BEGIN

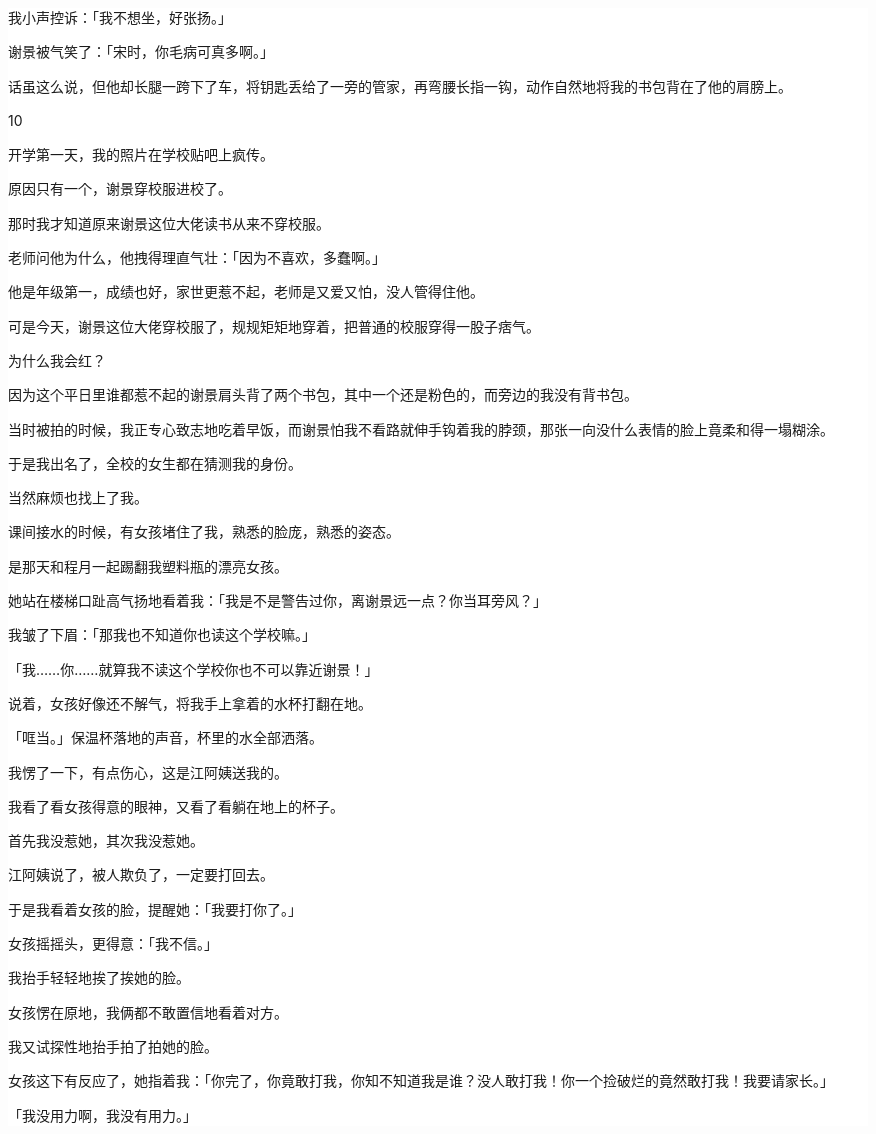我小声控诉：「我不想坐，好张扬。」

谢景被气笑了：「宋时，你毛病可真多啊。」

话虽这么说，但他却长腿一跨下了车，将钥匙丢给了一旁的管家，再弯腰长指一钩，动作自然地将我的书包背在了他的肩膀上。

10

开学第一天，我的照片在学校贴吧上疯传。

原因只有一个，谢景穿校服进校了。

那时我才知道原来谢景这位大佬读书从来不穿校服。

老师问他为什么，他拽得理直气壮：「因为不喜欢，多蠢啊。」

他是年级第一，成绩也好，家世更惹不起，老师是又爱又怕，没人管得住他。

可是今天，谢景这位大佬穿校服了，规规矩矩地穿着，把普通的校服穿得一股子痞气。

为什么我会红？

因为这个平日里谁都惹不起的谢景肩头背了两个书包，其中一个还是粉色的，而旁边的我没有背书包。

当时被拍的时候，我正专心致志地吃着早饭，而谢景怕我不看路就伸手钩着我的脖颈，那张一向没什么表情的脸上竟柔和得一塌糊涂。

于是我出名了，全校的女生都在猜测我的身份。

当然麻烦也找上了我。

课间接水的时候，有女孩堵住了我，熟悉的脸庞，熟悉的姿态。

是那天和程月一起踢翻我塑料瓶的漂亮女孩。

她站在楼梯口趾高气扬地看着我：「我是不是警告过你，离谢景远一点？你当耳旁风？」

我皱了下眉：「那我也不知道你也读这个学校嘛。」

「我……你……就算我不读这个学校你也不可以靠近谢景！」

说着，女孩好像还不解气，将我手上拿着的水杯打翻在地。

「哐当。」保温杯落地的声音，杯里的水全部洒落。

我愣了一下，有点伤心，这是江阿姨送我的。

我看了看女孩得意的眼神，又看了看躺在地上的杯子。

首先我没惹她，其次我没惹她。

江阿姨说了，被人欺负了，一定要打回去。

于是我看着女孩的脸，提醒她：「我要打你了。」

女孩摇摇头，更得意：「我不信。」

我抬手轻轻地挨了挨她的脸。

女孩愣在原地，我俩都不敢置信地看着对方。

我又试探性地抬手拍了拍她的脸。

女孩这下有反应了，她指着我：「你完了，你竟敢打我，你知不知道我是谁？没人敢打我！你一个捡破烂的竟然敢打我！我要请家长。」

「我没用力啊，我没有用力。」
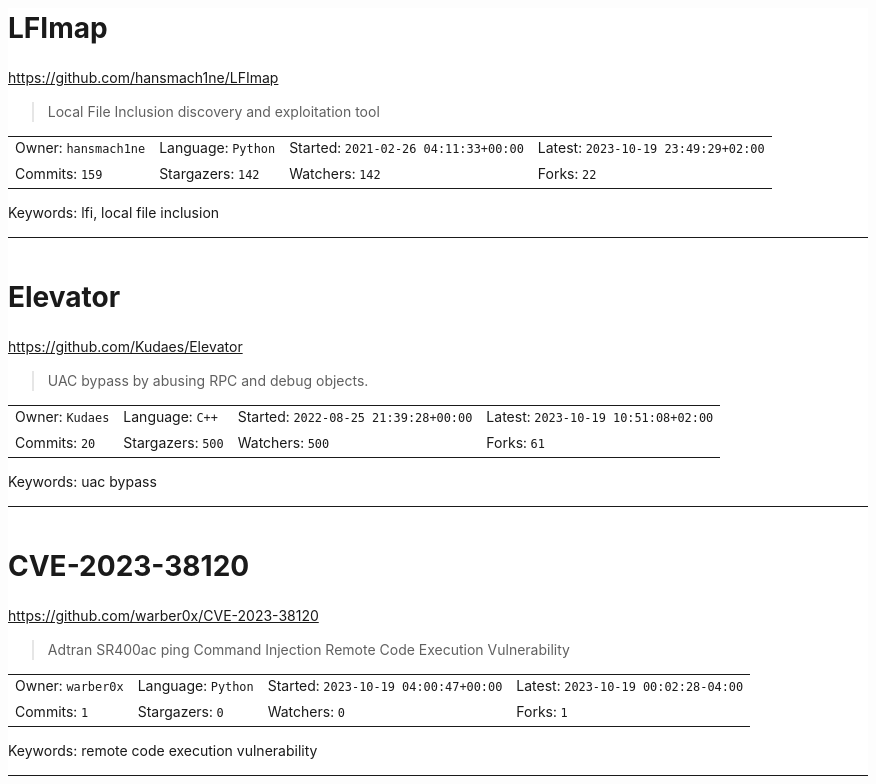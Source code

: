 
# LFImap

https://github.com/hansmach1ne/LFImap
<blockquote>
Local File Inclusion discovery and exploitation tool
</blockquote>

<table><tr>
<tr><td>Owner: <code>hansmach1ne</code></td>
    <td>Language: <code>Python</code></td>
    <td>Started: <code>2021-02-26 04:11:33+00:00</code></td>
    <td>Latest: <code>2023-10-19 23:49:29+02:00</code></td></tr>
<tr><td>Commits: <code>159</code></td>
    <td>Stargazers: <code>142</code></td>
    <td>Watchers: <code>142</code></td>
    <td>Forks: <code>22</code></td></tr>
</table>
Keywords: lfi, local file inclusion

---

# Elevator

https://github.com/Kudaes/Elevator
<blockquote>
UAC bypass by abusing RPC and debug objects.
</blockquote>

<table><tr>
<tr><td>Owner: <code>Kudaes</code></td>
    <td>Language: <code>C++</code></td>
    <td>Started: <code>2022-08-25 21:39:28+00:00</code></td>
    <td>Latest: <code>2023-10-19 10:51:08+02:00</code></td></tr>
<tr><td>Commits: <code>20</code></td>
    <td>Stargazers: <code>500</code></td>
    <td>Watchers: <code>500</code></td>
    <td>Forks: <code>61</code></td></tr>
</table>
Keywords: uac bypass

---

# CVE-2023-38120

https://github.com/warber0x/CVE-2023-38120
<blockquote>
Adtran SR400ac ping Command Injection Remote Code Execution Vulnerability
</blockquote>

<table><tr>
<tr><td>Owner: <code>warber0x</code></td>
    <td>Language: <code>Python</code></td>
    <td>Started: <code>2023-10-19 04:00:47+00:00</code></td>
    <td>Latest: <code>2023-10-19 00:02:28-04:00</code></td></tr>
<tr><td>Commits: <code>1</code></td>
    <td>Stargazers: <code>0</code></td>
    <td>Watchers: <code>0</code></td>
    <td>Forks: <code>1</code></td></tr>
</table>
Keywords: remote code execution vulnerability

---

END

Which lines above carry the string "Watchers"? Copy those lines.

Output below:
    <td>Watchers: <code>142</code></td>
    <td>Watchers: <code>500</code></td>
    <td>Watchers: <code>0</code></td>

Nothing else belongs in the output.